Exercise data ::
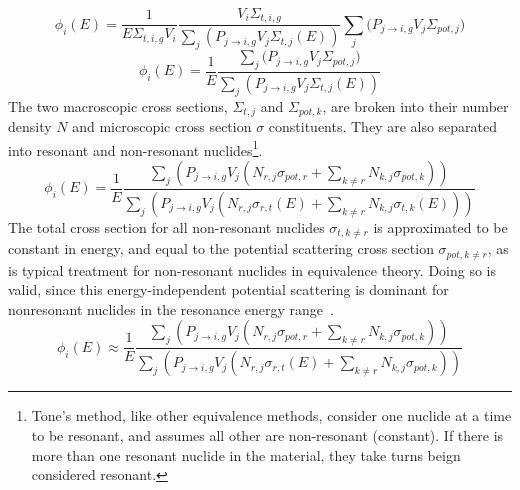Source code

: \documentclass[10pt]{article}
\begin{document}
\begin{equation}\phi_{i}(E)=\frac{1}{E\Sigma_{t,i,g}V_i}\frac{V_i\Sigma_{t,i,g}}{\sum\limits_{j}\left(P_{j\rightarrow i,g}V_{j}\Sigma_{t,j}(E)\right)}\sum\limits_j\Big(P_{j\rightarrow i,g}V_{j}\Sigma_{pot,j}\Big)\end{equation}
\begin{equation}\phi_{i}(E)=\frac{1}{E}\frac{\sum\limits_j\Big(P_{j\rightarrow i,g}V_{j}\Sigma_{pot,j}\Big)}{\sum\limits_{j}\left(P_{j\rightarrow i,g}V_{j}\Sigma_{t,j}(E)\right)}\end{equation}
  The two macroscopic cross sections, $\Sigma_{t,j}$ and $\Sigma_{pot,k}$, are broken into their number density $N$ and microscopic cross section $\sigma$ constituents. They are also separated into resonant and non-resonant nuclides\footnote{Tone's method, like other equivalence methods, consider one nuclide at a time to be resonant, and assumes all other are non-resonant (constant). If there is more than one resonant nuclide in the material, they take turns beign considered resonant.}. 
\begin{equation}\phi_{i}(E)=\frac{1}{E}\frac{\sum\limits_j\left(P_{j\rightarrow i,g}V_{j}\left(N_{r,j}\sigma_{pot,r}+\sum\limits_{k\neq r}N_{k,j}\sigma_{pot,k}\right)\right)}{\sum\limits_{j}\left(P_{j\rightarrow i,g}V_{j}\left(N_{r,j}\sigma_{r,t}(E)+\sum\limits_{k\neq r}N_{k,j}\sigma_{t,k}(E)\right)\right)}\end{equation}
  The total cross section for all non-resonant nuclides $\sigma_{t,k\neq r}$ is approximated to be constant in energy, and equal to the potential scattering cross section $\sigma_{pot,k\neq r}$, as is typical treatment for non-resonant nuclides in equivalence theory. Doing so is valid, since this energy-independent potential scattering is dominant for nonresonant nuclides in the resonance energy range~\cite{ch9}.
\begin{equation}\phi_{i}(E)\approx\frac{1}{E}\frac{\sum\limits_j\left(P_{j\rightarrow i,g}V_{j}\left(N_{r,j}\sigma_{pot,r}+\sum\limits_{k\neq r}N_{k,j}\sigma_{pot,k}\right)\right)}{\sum\limits_{j}\left(P_{j\rightarrow i,g}V_{j}\left(N_{r,j}\sigma_{r,t}(E)+\sum\limits_{k\neq r}N_{k,j}\sigma_{pot,k}\right)\right)}\label{eq:almost}\end{equation}
\end{document}
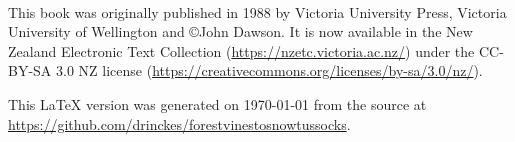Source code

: \thispagestyle{empty}

~\vfill

This book was originally published in 1988 by Victoria University Press, Victoria University of Wellington and ©John Dawson.
It is now available in the New Zealand Electronic Text Collection (\url{https://nzetc.victoria.ac.nz/}) under the CC-BY-SA 3.0 NZ license (\url{https://creativecommons.org/licenses/by-sa/3.0/nz/}).

This \LaTeX{} version was generated on \today{} from the source at \url{https://github.com/drinckes/forestvinestosnowtussocks}.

Exercise prompt :: Whenever the word "begin" shows up in a line of the entries above, copy that line.

Answer space ::
\begin{document}
\begin{equation}\phi_{i}(E)=\frac{1}{E\Sigma_{t,i,g}V_i}\frac{V_i\Sigma_{t,i,g}}{\sum\limits_{j}\left(P_{j\rightarrow i,g}V_{j}\Sigma_{t,j}(E)\right)}\sum\limits_j\Big(P_{j\rightarrow i,g}V_{j}\Sigma_{pot,j}\Big)\end{equation}
\begin{equation}\phi_{i}(E)=\frac{1}{E}\frac{\sum\limits_j\Big(P_{j\rightarrow i,g}V_{j}\Sigma_{pot,j}\Big)}{\sum\limits_{j}\left(P_{j\rightarrow i,g}V_{j}\Sigma_{t,j}(E)\right)}\end{equation}
\begin{equation}\phi_{i}(E)=\frac{1}{E}\frac{\sum\limits_j\left(P_{j\rightarrow i,g}V_{j}\left(N_{r,j}\sigma_{pot,r}+\sum\limits_{k\neq r}N_{k,j}\sigma_{pot,k}\right)\right)}{\sum\limits_{j}\left(P_{j\rightarrow i,g}V_{j}\left(N_{r,j}\sigma_{r,t}(E)+\sum\limits_{k\neq r}N_{k,j}\sigma_{t,k}(E)\right)\right)}\end{equation}
\begin{equation}\phi_{i}(E)\approx\frac{1}{E}\frac{\sum\limits_j\left(P_{j\rightarrow i,g}V_{j}\left(N_{r,j}\sigma_{pot,r}+\sum\limits_{k\neq r}N_{k,j}\sigma_{pot,k}\right)\right)}{\sum\limits_{j}\left(P_{j\rightarrow i,g}V_{j}\left(N_{r,j}\sigma_{r,t}(E)+\sum\limits_{k\neq r}N_{k,j}\sigma_{pot,k}\right)\right)}\label{eq:almost}\end{equation}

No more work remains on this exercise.